Extracted records
=-=-=-=-=

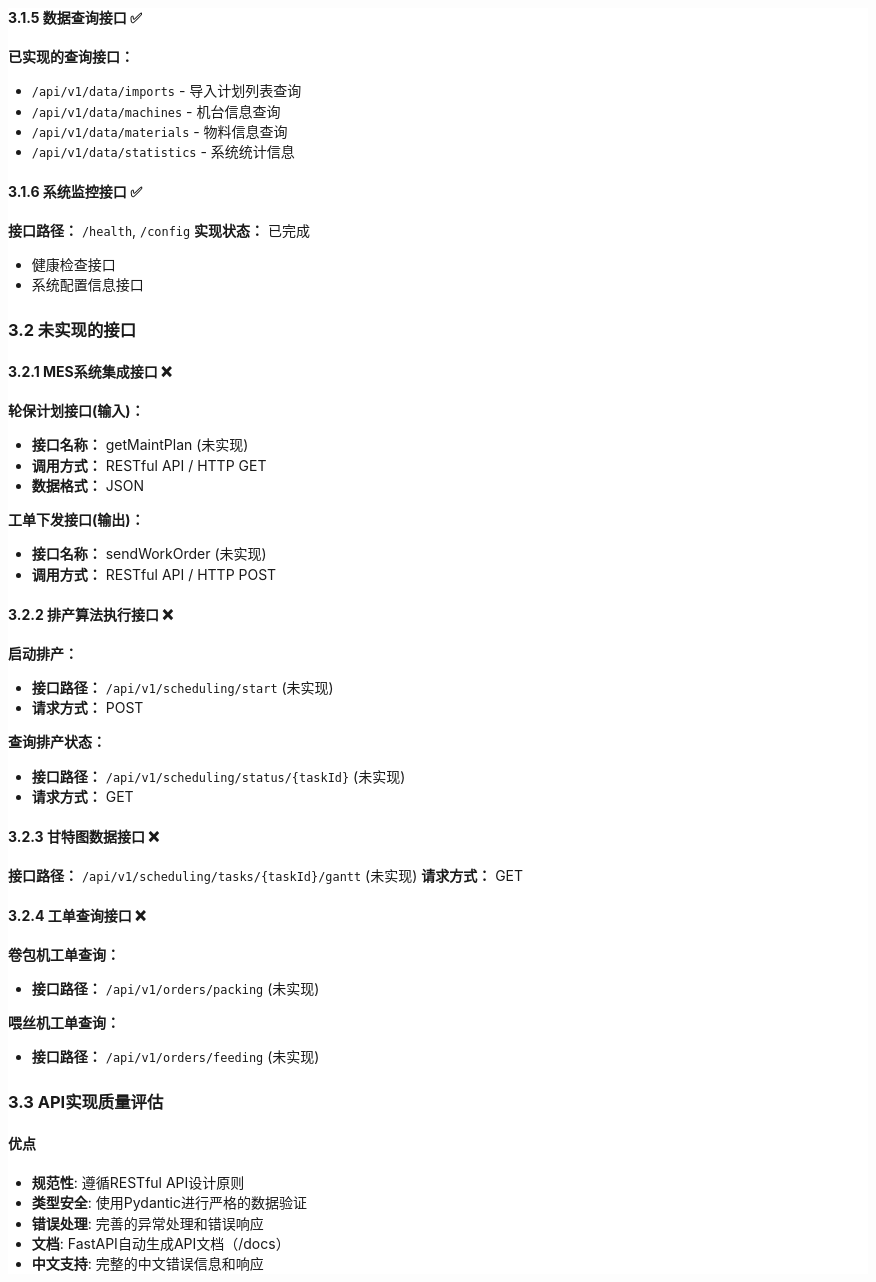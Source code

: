#### 3.1.5 数据查询接口 ✅

**已实现的查询接口：**
- `/api/v1/data/imports` - 导入计划列表查询
- `/api/v1/data/machines` - 机台信息查询
- `/api/v1/data/materials` - 物料信息查询
- `/api/v1/data/statistics` - 系统统计信息

#### 3.1.6 系统监控接口 ✅

**接口路径：** `/health`, `/config`
**实现状态：** 已完成
- 健康检查接口
- 系统配置信息接口

### 3.2 未实现的接口

#### 3.2.1 MES系统集成接口 ❌

**轮保计划接口(输入)：**
- **接口名称：** getMaintPlan (未实现)
- **调用方式：** RESTful API / HTTP GET
- **数据格式：** JSON

**工单下发接口(输出)：**
- **接口名称：** sendWorkOrder (未实现)
- **调用方式：** RESTful API / HTTP POST

#### 3.2.2 排产算法执行接口 ❌

**启动排产：**
- **接口路径：** `/api/v1/scheduling/start` (未实现)
- **请求方式：** POST

**查询排产状态：**
- **接口路径：** `/api/v1/scheduling/status/{taskId}` (未实现)
- **请求方式：** GET

#### 3.2.3 甘特图数据接口 ❌

**接口路径：** `/api/v1/scheduling/tasks/{taskId}/gantt` (未实现)
**请求方式：** GET

#### 3.2.4 工单查询接口 ❌

**卷包机工单查询：**
- **接口路径：** `/api/v1/orders/packing` (未实现)

**喂丝机工单查询：**
- **接口路径：** `/api/v1/orders/feeding` (未实现)

### 3.3 API实现质量评估

#### 优点
- **规范性**: 遵循RESTful API设计原则
- **类型安全**: 使用Pydantic进行严格的数据验证
- **错误处理**: 完善的异常处理和错误响应
- **文档**: FastAPI自动生成API文档（/docs）
- **中文支持**: 完整的中文错误信息和响应

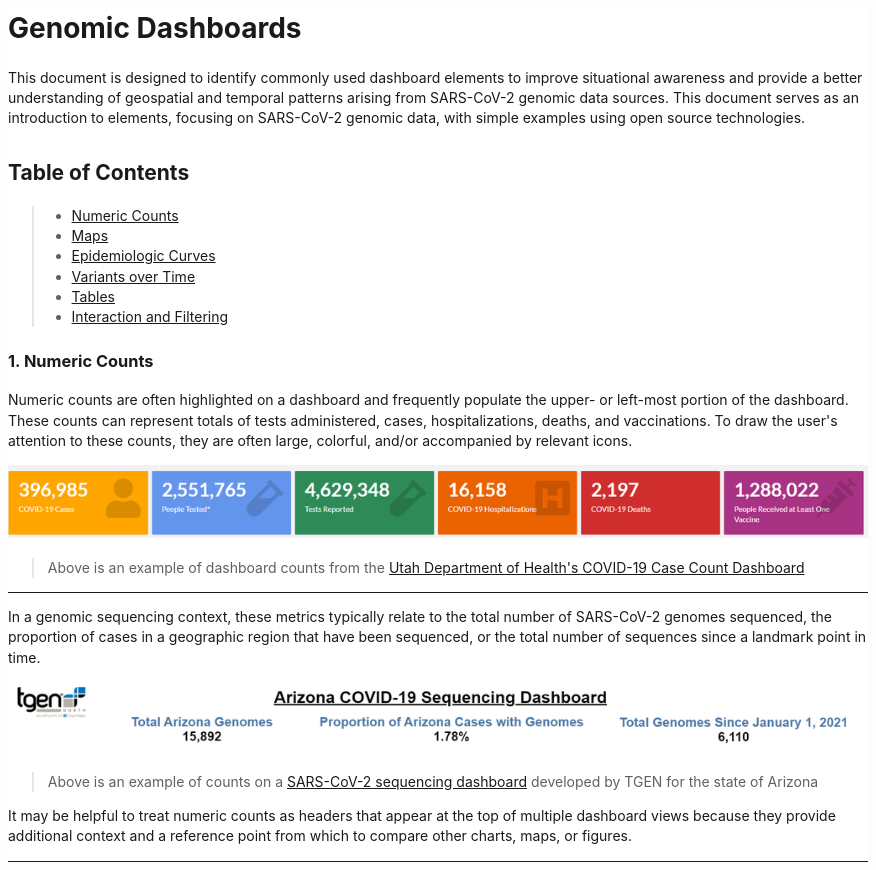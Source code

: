 # Genomic Dashboards
This document is designed to identify commonly used dashboard elements to improve situational awareness and provide a better understanding of geospatial and temporal patterns arising from SARS-CoV-2 genomic data sources. This document serves as an introduction to elements, focusing on SARS-CoV-2 genomic data, with simple examples using open source technologies.


## Table of Contents
> - [Numeric Counts](#1-numeric-counts)
> - [Maps](#2-maps)
> - [Epidemiologic Curves](#3-epidemiologic-curves)
> - [Variants over Time](#4-variants-over-time)
> - [Tables](#5-tables)
> - [Interaction and Filtering](#6-interaction-and-filtering)


### 1. Numeric Counts

Numeric counts are often highlighted on a dashboard and frequently populate the upper- or left-most portion of the dashboard. These counts can represent totals of tests administered, cases, hospitalizations, deaths, and vaccinations. To draw the user's attention to these counts, they are often large, colorful, and/or accompanied by relevant icons.

![This is an example of dashboard counts from the Utah Department of Health's COVID-19 Case Count Dashboard on April 29th, 2021](images/utahCounts.png)

> Above is an example of dashboard counts from the [Utah Department of Health's COVID-19 Case Count Dashboard](https://coronavirus.utah.gov/case-counts/)

***

In a genomic sequencing context, these metrics typically relate to the total number of SARS-CoV-2 genomes sequenced, the proportion of cases in a geographic region that have been sequenced, or the total number of sequences since a landmark point in time.

![This is an example of counts on a SARS-CoV-2 sequencing dashboard developed by TGEN for the state of Arizona](images/tgen_arizona_counts.png)
> Above is an example of counts on a [SARS-CoV-2 sequencing dashboard](https://pathogen.tgen.org/covidseq-tracker/) developed by TGEN for the state of Arizona

It may be helpful to treat numeric counts as headers that appear at the top of multiple dashboard views because they provide additional context and a reference point from which to compare other charts, maps, or figures.

***
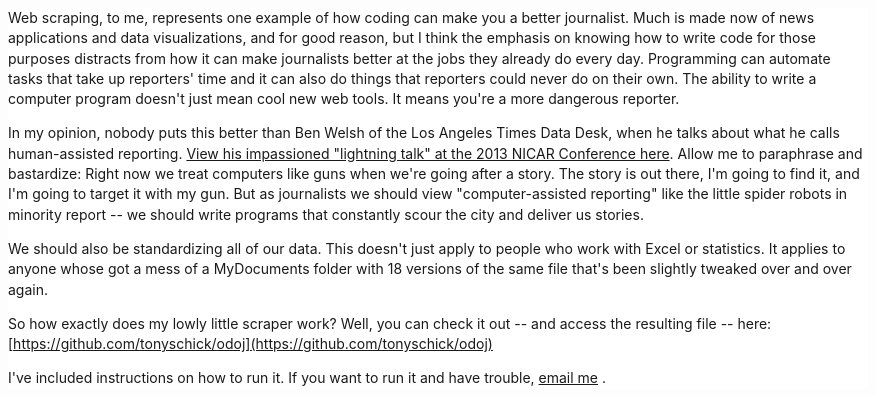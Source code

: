 Web scraping, to me, represents one example of how coding can make you a better journalist. Much is made now of news applications and data visualizations, and for good reason, but I think the emphasis on knowing how to write code for those purposes distracts from how it can make journalists better at the jobs they already do every day. Programming can automate tasks that take up reporters' time and it can also do things that reporters could never do on their own. The ability to write a computer program doesn't just mean cool new web tools. It means you're a more dangerous reporter.

In my opinion, nobody puts this better than Ben Welsh of the Los Angeles Times Data Desk, when he talks about what he calls human-assisted reporting. [View his impassioned "lightning talk" at the 2013 NICAR Conference here](http://ire.org/conferences/nicar-2013/lightning/). Allow me to paraphrase and bastardize: Right now we treat computers like guns when we're going after a story. The story is out there, I'm going to find it, and I'm going to target it with my gun. But as journalists we should view "computer-assisted reporting" like the little spider robots in minority report -- we should write programs that constantly scour the city and deliver us stories.

We should also be standardizing all of our data. This doesn't just apply to people who work with Excel or statistics. It applies to anyone whose got a mess of a MyDocuments folder with 18 versions of the same file that's been slightly tweaked over and over again.

So how exactly does my lowly little scraper work? Well, you can check it out -- and access the resulting file -- here: [https://github.com/tonyschick/odoj](https://github.com/tonyschick/odoj)

I've included instructions on how to run it. If you want to run it and have trouble, [email me](/about/)	.
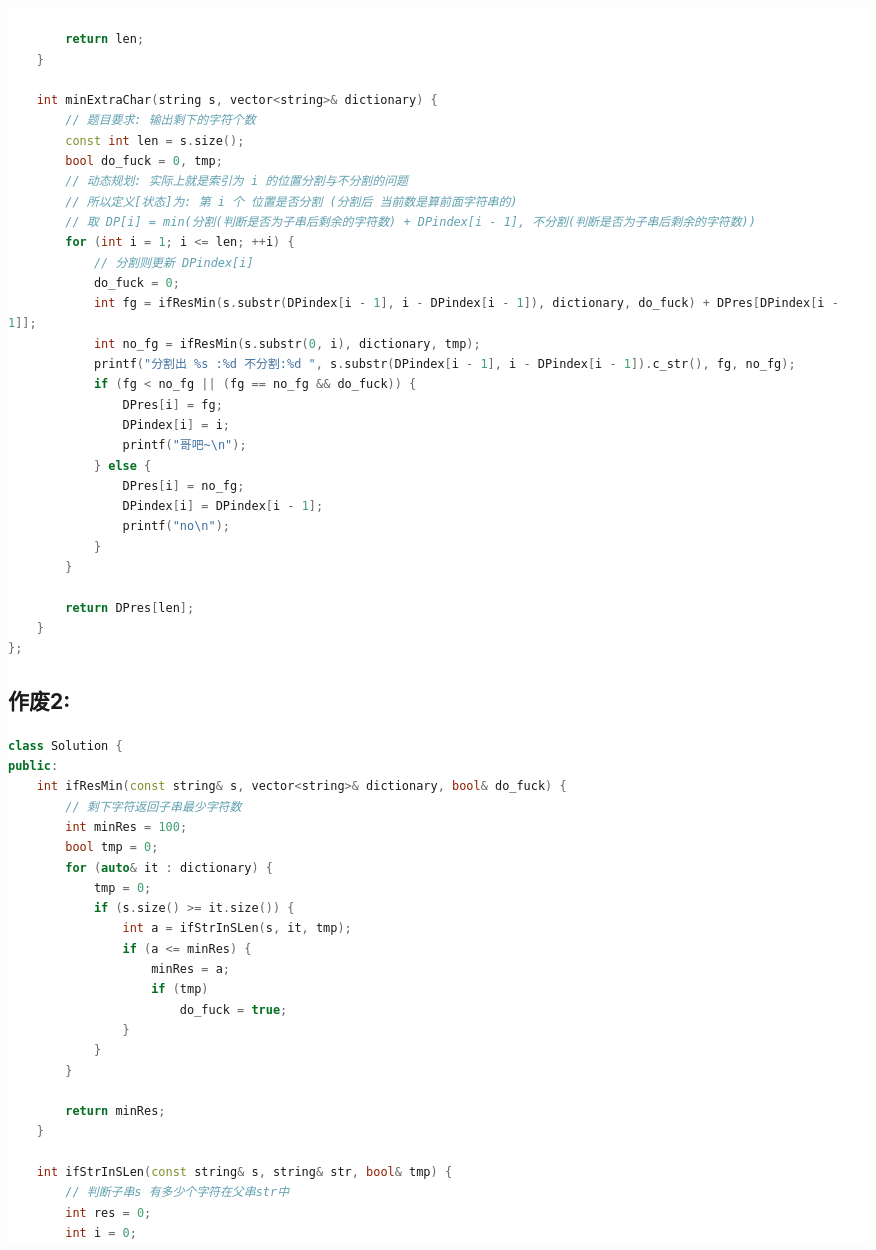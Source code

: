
 ```C++

        return len;
    }

    int minExtraChar(string s, vector<string>& dictionary) {
        // 题目要求: 输出剩下的字符个数
        const int len = s.size();
        bool do_fuck = 0, tmp;
        // 动态规划: 实际上就是索引为 i 的位置分割与不分割的问题
        // 所以定义[状态]为: 第 i 个 位置是否分割 (分割后 当前数是算前面字符串的)
        // 取 DP[i] = min(分割(判断是否为子串后剩余的字符数) + DPindex[i - 1], 不分割(判断是否为子串后剩余的字符数))
        for (int i = 1; i <= len; ++i) {
            // 分割则更新 DPindex[i]
            do_fuck = 0;
            int fg = ifResMin(s.substr(DPindex[i - 1], i - DPindex[i - 1]), dictionary, do_fuck) + DPres[DPindex[i - 1]];
            int no_fg = ifResMin(s.substr(0, i), dictionary, tmp);
            printf("分割出 %s :%d 不分割:%d ", s.substr(DPindex[i - 1], i - DPindex[i - 1]).c_str(), fg, no_fg);
            if (fg < no_fg || (fg == no_fg && do_fuck)) {
                DPres[i] = fg;
                DPindex[i] = i;
                printf("哥吧~\n");
            } else {
                DPres[i] = no_fg;
                DPindex[i] = DPindex[i - 1];
                printf("no\n");
            }
        }

        return DPres[len];
    }
};
```

## 作废2:
```C++
class Solution {
public:
    int ifResMin(const string& s, vector<string>& dictionary, bool& do_fuck) {
        // 剩下字符返回子串最少字符数
        int minRes = 100;
        bool tmp = 0;
        for (auto& it : dictionary) {
            tmp = 0;
            if (s.size() >= it.size()) {
                int a = ifStrInSLen(s, it, tmp);
                if (a <= minRes) {
                    minRes = a;
                    if (tmp)
                        do_fuck = true;
                }
            }
        }

        return minRes;
    }

    int ifStrInSLen(const string& s, string& str, bool& tmp) {
        // 判断子串s 有多少个字符在父串str中
        int res = 0;
        int i = 0;
```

=-=-=-=-=

ACTIVITY:
What lines of the data include the word "TGEN"? Copy each of them.

FINAL ANSWER:
![This is an example of counts on a SARS-CoV-2 sequencing dashboard developed by TGEN for the state of Arizona](images/tgen_arizona_counts.png)
> Above is an example of counts on a [SARS-CoV-2 sequencing dashboard](https://pathogen.tgen.org/covidseq-tracker/) developed by TGEN for the state of Arizona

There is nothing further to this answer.